Après la découverte de COVID, les scientifiques se sont précipités pour déterminer comment il tue les défenses naturelles du corps pour faire des ravages sur les poumons et d’autres organes. Heureusement, des vaccins utilisant un nouveau mécanisme d’action basé sur des décennies de recherche immunitaire ont été développés en moins d’un an et se sont révélés être une protection puissante contre le virus. En raison de son succès impressionnant, la technologie des vaccins à ARNm est déjà testée contre une multitude d’autres affections, du paludisme à la tuberculose.

Les chercheurs font également d’autres progrès immunologiques contre de nombreuses maladies infectieuses. Des progrès impressionnants ont été signalés contre le VIH, y compris de nouvelles façons d’affaiblir le virus.
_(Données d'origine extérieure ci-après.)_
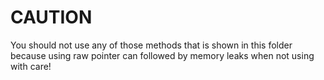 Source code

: # CAUTION

You should not use any of those methods that is shown in this folder because
using raw pointer can followed by memory leaks when not using with care!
Un vaccin basé sur un groupe de virus généralement excrétés dans les matières fécales pourrait prévenir le diabète de type 1. Et une ligne de recherche controversée postule la possibilité intrigante qu’une vaccination contre une maladie puisse fournir une protection contre d’autres.

Exploiter le propre système immunitaire d’une personne pour combattre la maladie révolutionne le traitement du cancer. La dernière décennie a vu des progrès remarquables dans la manipulation d’acteurs immunitaires clés tels que les cellules CAR T et les inhibiteurs de points de contrôle pour traiter les cancers non solides. De nouveaux essais prometteurs entraînent cette thérapie contre les tumeurs solides et l’associent à l’analyse des protéines des patients individuels pour augmenter les chances que les traitements fonctionnent.

Un mystère lancinant du système immunitaire humain est la raison pour laquelle il se retourne parfois contre le corps des gens, par ailleurs en bonne santé. Les femmes représentent près de 80 % des cas de maladies auto-immunes, impliquant potentiellement les hormones de la reproduction, les chromosomes X et le microbiote intestinal. Une réponse à cette énigme n’existe probablement pas dans une ligne de recherche distincte. Au lieu de cela, cela nécessitera d’énormes ensembles de données, tirées d’études génétiques, d’évaluations du microbiome et d’enquêtes environnementales.

Autrefois considérés comme des opérateurs immunologiques indépendants, le cerveau et le système immunitaire semblent désormais travailler en étroite collaboration, se protégeant mutuellement par une communication complexe et conservant un journal des envahisseurs pathologiques précédents. La maladie ou la santé dépend de la qualité de notre alimentation, de notre sommeil et de nos mouvements, ce qui rend encore plus urgente la nécessité de garantir à tous les humains un accès à une alimentation de qualité et à des communautés sûres.

Le coronavirus a donné une urgence pandémique à la recherche immunitaire, révélant à la fois l’extraordinaire système de défense que notre corps a développé pour survivre et le virus, ainsi que les facteurs de stress environnementaux des bactéries qui nous menacent. À une époque en proie non seulement à un agent pathogène mortel, mais également à la désinformation et à l’incertitude, la science du système immunitaire n’a jamais été aussi recherchée ni nécessaire.